I’ve recently had an argument with an otherwise reasonable and very caring person.
She believes strongly that the unborn (including zygotes) should have rights that one and two year old children don’t have (and that one and two year old children should not have – according to her religion).
At the same time this person does not want moms to have prenatal care to make sure these babies are born healthy (if taxes pay for it).
For me, who for many years, has witnessed the toxic homes and terrible abuse of fifty children (as a volunteer Hennepin County CASA guardian ad-Litem) it is incomprehensible that anyone would not want babies and very young children to have basic healthcare once they are born.
Think what you might about the unborn, it seems only fair that a living breathing baby should have the right to basic health care (if only to continue breathing).
It is terrifically expensive to treat the chronic illness and behavioral problems that blossom out of children born into toxic and unhealthy circumstances where mom’s without parenting skills, or coping skills, eat poorly, drink excessively and often have serious mental health issues. Many of the moms I’ve known from child protection were the fourth or fifth generation of abused girls having their own families of abused children. Without help from the community, their children never break out of toxic birth home environments and never learn the skills they need to live a productive life.
Crisis nurseries and subsidized quality daycare make up for some of the problems these children live with in the home.
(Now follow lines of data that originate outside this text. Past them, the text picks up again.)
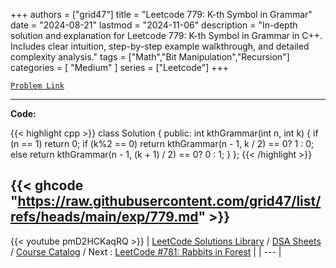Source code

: 
+++
authors = ["grid47"]
title = "Leetcode 779: K-th Symbol in Grammar"
date = "2024-08-21"
lastmod = "2024-11-06"
description = "In-depth solution and explanation for Leetcode 779: K-th Symbol in Grammar in C++. Includes clear intuition, step-by-step example walkthrough, and detailed complexity analysis."
tags = ["Math","Bit Manipulation","Recursion"]
categories = [
    "Medium"
]
series = ["Leetcode"]
+++



[`Problem Link`](https://leetcode.com/problems/k-th-symbol-in-grammar/description/)

---
**Code:**

{{< highlight cpp >}}
class Solution {
public:
    int kthGrammar(int n, int k) {
        if (n == 1)   return 0;
        if (k%2 == 0) return kthGrammar(n - 1,       k / 2) == 0? 1 : 0;
        else          return kthGrammar(n - 1, (k + 1) / 2) == 0? 0 : 1;
    }
};
{{< /highlight >}}

{{< ghcode "https://raw.githubusercontent.com/grid47/list/refs/heads/main/exp/779.md" >}}
---
{{< youtube pmD2HCKaqRQ >}}
| [LeetCode Solutions Library](https://grid47.xyz/leetcode/) / [DSA Sheets](https://grid47.xyz/sheets/) / [Course Catalog](https://grid47.xyz/courses/) / Next : [LeetCode #781: Rabbits in Forest](https://grid47.xyz/posts/leetcode-781-rabbits-in-forest-solution/) |
| --- |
Coping skills are not delivered by the stork but they can be gleaned from other care providers (if the community reaches out).
In my lengthy Protestant upbringing, I can only remember a Jesus that wanted to provide for the weakest and most vulnerable among us – especially children.
In my research for this short piece I have delved deeply in the search for a major religion that abandons the needs of children, but have not been able to find one.
If you know of one, would you make me aware of it? And to pose the question I think should be asked of this otherwise fine person, just what would Jesus do?
I’m betting that he would error on the side of providing more and not fewer services to both the born and the unborn, and that he would not politicize children’s well-being.